Now, if we use the substitution $a=\dfrac{2x}{y+z};b=\dfrac{2y}{x+z};c=\dfrac{2z}{y+x}.$ The problem turns out $$\sum_{cyc}\sqrt{\frac{2x+y+z}{y+z}}\le 1+\frac{2}{\sqrt{3}}\cdot\sqrt{5+2\sum_{cyc}\frac{x}{y+z}}.$$ From here, I don't know how to continue to full proof. Hope you can share some thoughts to help me out.

Also, all idea and comment are welcome.
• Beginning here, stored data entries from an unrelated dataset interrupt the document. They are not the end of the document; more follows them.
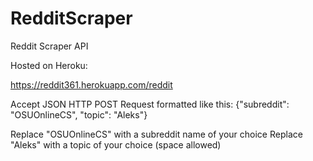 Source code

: # RedditScraper
Reddit Scraper API

Hosted on Heroku:

https://reddit361.herokuapp.com/reddit

Accept JSON HTTP POST Request formatted like this:
{"subreddit": "OSUOnlineCS", "topic": "Aleks"}

Replace "OSUOnlineCS" with a subreddit name of your choice
Replace "Aleks" with a topic of your choice (space allowed)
Thanks for interest.

Answer 1

Let $c=0$.

Thus, $ab=4$ and the inequality it's $$2\sqrt{\frac{a+b+5}{3}}\geq\sqrt{a+1}+\sqrt{b+1}$$ or $$\frac{4(a+b+5)}{3}\geq a+b+2+2\sqrt{a+b+5}$$ $$a+b+14\geq6\sqrt{a+b+5}$$ or

$$\left(\sqrt{a+b+5}-3\right)^2\geq0.$$

Now, let $$f(a,b,c)=1+2\sqrt{\frac{a+b+c+5}{3}}-\sum_{cyc}\sqrt{a+1}+\lambda(ab+ac+bc+abc-4).$$

Thus, in the inside minimum point we have: $$\frac{\partial f}{\partial a}=\frac{\partial f}{\partial b}=\frac{\partial f}{\partial c}=0,$$ which gives $$-\frac{1}{2\sqrt{a+1}}+\lambda(b+c+bc)=-\frac{1}{2\sqrt{b+1}}+\lambda(a+c+ac)=-\frac{1}{2\sqrt{c+1}}+\lambda(a+b+ab).$$ From the first equality we obtain: $$\frac{1}{\sqrt{b+1}}-\frac{1}{\sqrt{a+1}}=2\lambda(a+ac-b-bc)$$ or $$(a-b)\left(\frac{1}{\sqrt{(a+1)(b+1)}(\sqrt{a+1}+\sqrt{b+1})}-2\lambda(c+1)\right)=0.$$ By the similar way we obtain $$(a-c)\left(\frac{1}{\sqrt{(a+1)(c+1)}(\sqrt{a+1}+\sqrt{c+1})}-2\lambda(b+1)\right)=0.$$
Now, let in this point be $a\neq b$ and $a\neq c$.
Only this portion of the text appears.